PAN AM IN FEBRUARY 1935
90 Years Ago Series
Photo compilation: RKO Logo with Sikorsky S-42 insert & S-42 cutaway showing interior of the plane.
"Transmitter" production logo of RKO Radio Pictures 1929-1957, Frank Ross productions Ltd. (Wikipedia via Library of Congress Conservation Center. https://commons.wikimedia.org/wiki/File: RKO_Radio_Pictures_transmitter_ident.jpg). Sikorsky S-42 in flight/ insert & Sikorsky S-42 cutaway (Pan Am Historical Foundation Collection).
“The Way Home”
by Eric H. Hobson, Ph.D.
February-March-April 1935’s Pan American Air Ways announced,
“an ocean-spanning wireless direction-finder capable of guiding air liners across the broad stretches of either the Pacific or the Atlantic, has been accomplished by engineers of the Pan American Airways System … differing completely from theories heretofore held by communications engineers as to the possibility of converting short-wave transmission for consistent direction finding over long ranges.”

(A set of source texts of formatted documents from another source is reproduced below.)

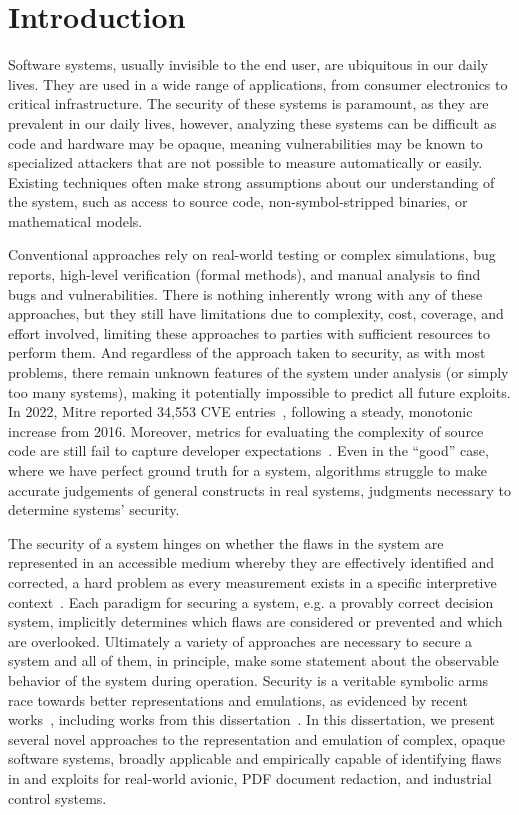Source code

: \chapter{Introduction}

Software systems, usually invisible to the end user, are ubiquitous in our daily lives.
They are used in a wide range of applications, from consumer electronics to critical infrastructure.
The security of these systems is paramount, as they are prevalent in our daily lives, however, analyzing these systems can be difficult as code and hardware may be opaque, meaning vulnerabilities may be known to specialized attackers that are not possible to measure automatically or easily.
Existing techniques often make strong assumptions about our understanding of the system, such as access to source code, non-symbol-stripped binaries, or mathematical models.

Conventional approaches rely on real-world testing or complex simulations, bug reports, high-level verification (formal methods), and manual analysis to find bugs and vulnerabilities.
There is nothing inherently wrong with any of these approaches, but they still have limitations due to complexity, cost, coverage, and effort involved, limiting these approaches to parties with sufficient resources to perform them.
And regardless of the approach taken to security, as with most problems, there remain unknown features of the system under analysis (or simply too many systems), making it potentially impossible to predict all future exploits.
In 2022, Mitre reported 34,553 CVE entries~\cite{mitre2022}, following a steady, monotonic increase from 2016.
Moreover, metrics for evaluating the complexity of source code are still fail to capture developer expectations~\cite{pantiuchina2018improving, feigenspan2011exploring, feitelson2023code}.
Even in the ``good'' case, where we have perfect ground truth for a system, algorithms struggle to make accurate judgements of general constructs in real systems, judgments necessary to determine systems' security.

The security of a system hinges on whether the flaws in the system are represented in an accessible medium whereby they are effectively identified and corrected, a hard problem as every measurement exists in a specific interpretive context~\cite{stolfo2011measuring}.
Each paradigm for securing a system, e.g. a provably correct decision system, implicitly determines which flaws are considered or prevented and which are overlooked.
Ultimately a variety of approaches are necessary to secure a system and all of them, in principle, make some statement about the observable behavior of the system during operation.
Security is a veritable symbolic arms race towards better representations and emulations, as evidenced by recent works~\cite{shoshitaishvili2016sok, arp2022and, chen2022metaemu}, including works from this dissertation~\cite{johnson2021jetset, bland2023story, bland2023integreat}.
In this dissertation, we present several novel approaches to the representation and emulation of complex, opaque software systems, broadly applicable and empirically capable of identifying flaws in and exploits for real-world avionic, PDF document redaction, and industrial control systems.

PAA’s design team led by Chief Communications Engineer, Hugo Leuteritz, had tweaked Adcock-type direction finder (DF) system for years. In the past two they stretched the ability to maintain contact with aircraft from 600 miles to 1,800 miles. One test tracked a PAA S-38 1,000 miles east to west along the Amazon River from Belem to Manaus, Brazil, 2100 miles from Miami.
Readers learned,
“Two stations … by overlapping their range, can cover a distance between New York and London. Within that range these two stations are capable of standing constant guard over an airliner crossing either ocean by taking bearings on the ship in flight and thus guiding it on a control course regardless of wind or weather conditions.”

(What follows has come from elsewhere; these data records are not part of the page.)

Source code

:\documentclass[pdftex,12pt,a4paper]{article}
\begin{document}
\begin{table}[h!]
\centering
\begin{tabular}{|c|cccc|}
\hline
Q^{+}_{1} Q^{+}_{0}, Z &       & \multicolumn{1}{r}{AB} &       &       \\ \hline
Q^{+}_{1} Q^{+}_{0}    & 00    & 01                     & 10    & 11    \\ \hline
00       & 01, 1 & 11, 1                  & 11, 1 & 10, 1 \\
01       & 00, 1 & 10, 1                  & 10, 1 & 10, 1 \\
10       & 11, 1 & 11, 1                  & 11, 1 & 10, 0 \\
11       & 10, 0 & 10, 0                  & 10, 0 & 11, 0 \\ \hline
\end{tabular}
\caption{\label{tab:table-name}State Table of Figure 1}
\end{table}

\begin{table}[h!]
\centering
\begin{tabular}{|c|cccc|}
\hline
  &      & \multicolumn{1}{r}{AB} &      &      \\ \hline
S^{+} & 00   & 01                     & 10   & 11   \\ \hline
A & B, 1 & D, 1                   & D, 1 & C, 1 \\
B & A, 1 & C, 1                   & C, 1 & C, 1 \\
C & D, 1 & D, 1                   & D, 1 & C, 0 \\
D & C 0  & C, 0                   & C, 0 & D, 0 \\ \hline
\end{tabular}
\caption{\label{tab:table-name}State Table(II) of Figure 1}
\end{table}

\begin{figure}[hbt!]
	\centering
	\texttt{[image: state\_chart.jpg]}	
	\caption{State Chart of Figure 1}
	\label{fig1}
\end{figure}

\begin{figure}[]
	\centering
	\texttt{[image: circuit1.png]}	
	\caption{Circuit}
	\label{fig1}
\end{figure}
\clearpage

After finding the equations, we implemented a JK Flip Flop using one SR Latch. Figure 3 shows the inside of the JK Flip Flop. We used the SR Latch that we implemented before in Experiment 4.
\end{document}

That reassurance of a “constant guard” resonated with families of flight crews working in 1935 to open the new transpacific route and of crews that would maintain the route starting in 1936. This advanced guidance system would bring their husbands, lovers, sons, and nephews home. The Pacific Ocean’s vastness was now a bit less foreboding.
Navigators on the Sikorsky S-42s, Martin M-130s, Boeing B-314s flying the Pacific did not bet their lives on the system, however, even as it improved incrementally.
Horace Brock’s assessment was succinct.
“Adcock ranges for long-range bearings which were supposed to give accurate bearings … did not. The famous Pan Am long-range radio bearings system was perhaps better than nothing, but not much better.” “The Adcock (A-N) ranges on the Pacific Islands” were known to give “a false `on course’ indication. It might be fatal to rely on them. We didn’t. They only served as a check on the celestial navigation.”
Another decade would pass before more-reliable guidance systems supplanted this much heralded, yet rudimentary, system.